## AIM OF THE EXERCISE
In the entries that follow, the lines from the one with "那么我们的任务就是修改这个字段，从而达到我们自定义 SQL 的目的。" through the one with "那么就可以强转成这个对象，如果你拦截了2个对象，就需要进行判断。" are the ones to write out, exactly and with both ends included. Nothing else should appear.

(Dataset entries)
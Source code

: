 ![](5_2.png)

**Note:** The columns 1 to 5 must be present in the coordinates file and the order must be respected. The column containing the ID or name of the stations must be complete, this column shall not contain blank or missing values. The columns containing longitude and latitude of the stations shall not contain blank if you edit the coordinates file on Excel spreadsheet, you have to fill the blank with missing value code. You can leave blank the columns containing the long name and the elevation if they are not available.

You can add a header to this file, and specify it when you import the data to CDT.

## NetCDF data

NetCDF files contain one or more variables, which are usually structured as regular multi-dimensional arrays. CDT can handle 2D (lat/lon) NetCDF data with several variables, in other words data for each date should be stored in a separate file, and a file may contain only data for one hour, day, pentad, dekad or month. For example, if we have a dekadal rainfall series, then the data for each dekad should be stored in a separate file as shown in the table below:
==
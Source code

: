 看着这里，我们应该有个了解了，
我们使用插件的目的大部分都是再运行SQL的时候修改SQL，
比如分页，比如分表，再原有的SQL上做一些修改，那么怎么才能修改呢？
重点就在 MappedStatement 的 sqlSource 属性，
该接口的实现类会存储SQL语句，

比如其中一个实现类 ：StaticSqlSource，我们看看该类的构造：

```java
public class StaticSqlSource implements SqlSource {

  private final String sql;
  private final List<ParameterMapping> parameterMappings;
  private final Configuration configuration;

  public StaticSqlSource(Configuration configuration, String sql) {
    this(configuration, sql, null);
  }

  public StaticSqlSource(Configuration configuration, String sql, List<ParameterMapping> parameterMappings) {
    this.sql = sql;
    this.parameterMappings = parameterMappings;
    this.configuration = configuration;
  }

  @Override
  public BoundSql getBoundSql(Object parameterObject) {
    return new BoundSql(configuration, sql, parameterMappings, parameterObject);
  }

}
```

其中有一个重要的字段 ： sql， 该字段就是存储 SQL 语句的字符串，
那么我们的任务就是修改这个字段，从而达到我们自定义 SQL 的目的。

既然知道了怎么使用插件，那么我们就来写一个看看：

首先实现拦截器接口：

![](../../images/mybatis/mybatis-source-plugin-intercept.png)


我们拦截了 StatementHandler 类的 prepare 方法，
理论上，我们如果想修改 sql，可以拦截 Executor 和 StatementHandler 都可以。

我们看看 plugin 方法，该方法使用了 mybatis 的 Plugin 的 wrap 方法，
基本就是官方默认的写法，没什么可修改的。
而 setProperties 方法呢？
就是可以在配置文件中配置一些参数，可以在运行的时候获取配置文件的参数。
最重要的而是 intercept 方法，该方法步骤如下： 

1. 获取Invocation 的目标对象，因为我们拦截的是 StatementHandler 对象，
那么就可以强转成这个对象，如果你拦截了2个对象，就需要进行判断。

## RESPONSE
那么我们的任务就是修改这个字段，从而达到我们自定义 SQL 的目的。

既然知道了怎么使用插件，那么我们就来写一个看看：

首先实现拦截器接口：

![](../../images/mybatis/mybatis-source-plugin-intercept.png)


我们拦截了 StatementHandler 类的 prepare 方法，
理论上，我们如果想修改 sql，可以拦截 Executor 和 StatementHandler 都可以。

我们看看 plugin 方法，该方法使用了 mybatis 的 Plugin 的 wrap 方法，
基本就是官方默认的写法，没什么可修改的。
而 setProperties 方法呢？
就是可以在配置文件中配置一些参数，可以在运行的时候获取配置文件的参数。
最重要的而是 intercept 方法，该方法步骤如下： 

1. 获取Invocation 的目标对象，因为我们拦截的是 StatementHandler 对象，
那么就可以强转成这个对象，如果你拦截了2个对象，就需要进行判断。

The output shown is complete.